BEGIN Exercise materials

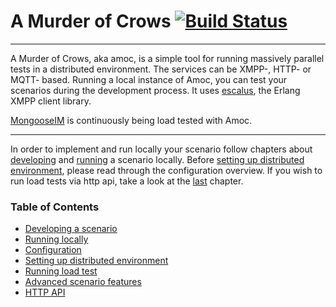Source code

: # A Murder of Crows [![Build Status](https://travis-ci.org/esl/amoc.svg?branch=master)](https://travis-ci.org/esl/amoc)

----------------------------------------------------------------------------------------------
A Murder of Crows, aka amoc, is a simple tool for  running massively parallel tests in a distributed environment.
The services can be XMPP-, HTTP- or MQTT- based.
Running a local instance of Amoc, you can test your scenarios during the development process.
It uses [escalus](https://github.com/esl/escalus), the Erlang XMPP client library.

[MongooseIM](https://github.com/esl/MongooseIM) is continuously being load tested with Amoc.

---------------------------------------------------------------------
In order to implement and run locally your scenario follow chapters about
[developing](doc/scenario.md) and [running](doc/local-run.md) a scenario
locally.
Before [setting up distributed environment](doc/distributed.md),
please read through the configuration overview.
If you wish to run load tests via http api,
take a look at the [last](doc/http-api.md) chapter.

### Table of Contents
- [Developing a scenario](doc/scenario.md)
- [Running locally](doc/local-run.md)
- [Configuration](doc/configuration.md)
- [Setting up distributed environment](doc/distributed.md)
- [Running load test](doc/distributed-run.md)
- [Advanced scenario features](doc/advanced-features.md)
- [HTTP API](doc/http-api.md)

END Exercise materials
BEGIN Exercise materials

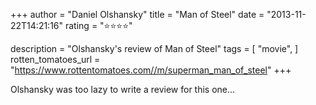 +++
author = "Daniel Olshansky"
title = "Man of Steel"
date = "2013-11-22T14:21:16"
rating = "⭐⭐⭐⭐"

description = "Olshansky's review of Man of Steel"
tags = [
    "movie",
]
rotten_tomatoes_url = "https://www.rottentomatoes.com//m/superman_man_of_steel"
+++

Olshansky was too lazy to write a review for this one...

END Exercise materials
BEGIN Exercise materials

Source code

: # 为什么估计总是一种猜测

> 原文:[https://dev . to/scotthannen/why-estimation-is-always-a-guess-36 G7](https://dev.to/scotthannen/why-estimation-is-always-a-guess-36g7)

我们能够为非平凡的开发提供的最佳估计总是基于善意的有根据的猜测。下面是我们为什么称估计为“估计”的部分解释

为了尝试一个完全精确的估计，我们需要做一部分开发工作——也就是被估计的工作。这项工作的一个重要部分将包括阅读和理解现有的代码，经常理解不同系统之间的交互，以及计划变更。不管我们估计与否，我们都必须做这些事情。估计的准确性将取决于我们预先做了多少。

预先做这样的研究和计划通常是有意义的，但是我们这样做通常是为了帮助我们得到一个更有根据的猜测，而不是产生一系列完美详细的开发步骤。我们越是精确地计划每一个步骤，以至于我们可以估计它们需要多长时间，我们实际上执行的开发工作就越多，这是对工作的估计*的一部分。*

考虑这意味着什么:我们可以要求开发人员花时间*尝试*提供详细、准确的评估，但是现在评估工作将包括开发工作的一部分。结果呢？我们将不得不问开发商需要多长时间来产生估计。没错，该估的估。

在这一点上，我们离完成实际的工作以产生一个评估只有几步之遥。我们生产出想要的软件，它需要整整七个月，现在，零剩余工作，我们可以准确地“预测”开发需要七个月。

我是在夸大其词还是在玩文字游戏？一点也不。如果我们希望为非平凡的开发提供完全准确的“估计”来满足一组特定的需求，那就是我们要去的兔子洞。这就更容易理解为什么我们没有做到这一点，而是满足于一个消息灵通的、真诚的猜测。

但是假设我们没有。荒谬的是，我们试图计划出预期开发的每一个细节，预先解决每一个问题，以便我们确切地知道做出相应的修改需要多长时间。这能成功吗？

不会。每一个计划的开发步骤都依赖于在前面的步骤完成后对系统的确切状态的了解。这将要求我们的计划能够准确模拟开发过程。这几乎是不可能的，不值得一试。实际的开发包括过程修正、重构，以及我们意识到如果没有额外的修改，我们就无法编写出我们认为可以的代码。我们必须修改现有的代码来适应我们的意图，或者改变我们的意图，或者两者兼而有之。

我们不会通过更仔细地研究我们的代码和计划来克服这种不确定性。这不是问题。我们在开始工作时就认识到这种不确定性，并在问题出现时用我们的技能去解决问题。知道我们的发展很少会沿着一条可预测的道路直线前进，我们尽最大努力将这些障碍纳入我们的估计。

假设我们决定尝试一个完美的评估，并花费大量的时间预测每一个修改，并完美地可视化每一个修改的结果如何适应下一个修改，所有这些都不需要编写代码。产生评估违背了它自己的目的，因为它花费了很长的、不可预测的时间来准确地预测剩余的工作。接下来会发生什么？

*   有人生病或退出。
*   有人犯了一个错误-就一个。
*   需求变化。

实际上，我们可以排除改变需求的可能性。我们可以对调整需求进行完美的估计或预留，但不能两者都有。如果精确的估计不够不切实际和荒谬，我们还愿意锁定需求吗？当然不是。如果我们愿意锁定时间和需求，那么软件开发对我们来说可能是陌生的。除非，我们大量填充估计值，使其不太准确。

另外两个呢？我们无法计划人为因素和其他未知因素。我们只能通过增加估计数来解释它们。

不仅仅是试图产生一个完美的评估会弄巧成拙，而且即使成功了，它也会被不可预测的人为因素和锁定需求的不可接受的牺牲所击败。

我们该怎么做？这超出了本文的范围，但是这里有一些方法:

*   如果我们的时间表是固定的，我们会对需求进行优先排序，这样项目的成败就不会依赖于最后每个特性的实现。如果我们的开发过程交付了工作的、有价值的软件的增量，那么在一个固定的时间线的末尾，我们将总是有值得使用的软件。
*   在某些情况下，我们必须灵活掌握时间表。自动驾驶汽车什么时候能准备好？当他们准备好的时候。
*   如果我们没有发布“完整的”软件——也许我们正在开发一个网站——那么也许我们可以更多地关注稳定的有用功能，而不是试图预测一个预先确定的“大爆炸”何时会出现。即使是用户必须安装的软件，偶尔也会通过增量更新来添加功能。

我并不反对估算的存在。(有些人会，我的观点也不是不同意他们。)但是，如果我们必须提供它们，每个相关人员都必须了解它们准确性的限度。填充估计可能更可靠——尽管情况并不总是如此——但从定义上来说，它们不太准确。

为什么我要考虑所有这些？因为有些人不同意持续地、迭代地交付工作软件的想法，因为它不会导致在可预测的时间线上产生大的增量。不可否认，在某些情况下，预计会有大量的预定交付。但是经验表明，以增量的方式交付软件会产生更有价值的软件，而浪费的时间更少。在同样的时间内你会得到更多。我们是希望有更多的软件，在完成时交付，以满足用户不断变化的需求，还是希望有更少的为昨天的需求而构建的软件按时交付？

END Exercise materials

Task directions:
Of the entries listed above, reproduce only the lines starting at the line containing "我们不会通过更仔细地研究我们" and ending at the line containing "不仅仅是试图产生一个完美的评". Include both, exactly as they stand.

Exercise result:
我们不会通过更仔细地研究我们的代码和计划来克服这种不确定性。这不是问题。我们在开始工作时就认识到这种不确定性，并在问题出现时用我们的技能去解决问题。知道我们的发展很少会沿着一条可预测的道路直线前进，我们尽最大努力将这些障碍纳入我们的估计。

假设我们决定尝试一个完美的评估，并花费大量的时间预测每一个修改，并完美地可视化每一个修改的结果如何适应下一个修改，所有这些都不需要编写代码。产生评估违背了它自己的目的，因为它花费了很长的、不可预测的时间来准确地预测剩余的工作。接下来会发生什么？

*   有人生病或退出。
*   有人犯了一个错误-就一个。
*   需求变化。

实际上，我们可以排除改变需求的可能性。我们可以对调整需求进行完美的估计或预留，但不能两者都有。如果精确的估计不够不切实际和荒谬，我们还愿意锁定需求吗？当然不是。如果我们愿意锁定时间和需求，那么软件开发对我们来说可能是陌生的。除非，我们大量填充估计值，使其不太准确。

另外两个呢？我们无法计划人为因素和其他未知因素。我们只能通过增加估计数来解释它们。

不仅仅是试图产生一个完美的评估会弄巧成拙，而且即使成功了，它也会被不可预测的人为因素和锁定需求的不可接受的牺牲所击败。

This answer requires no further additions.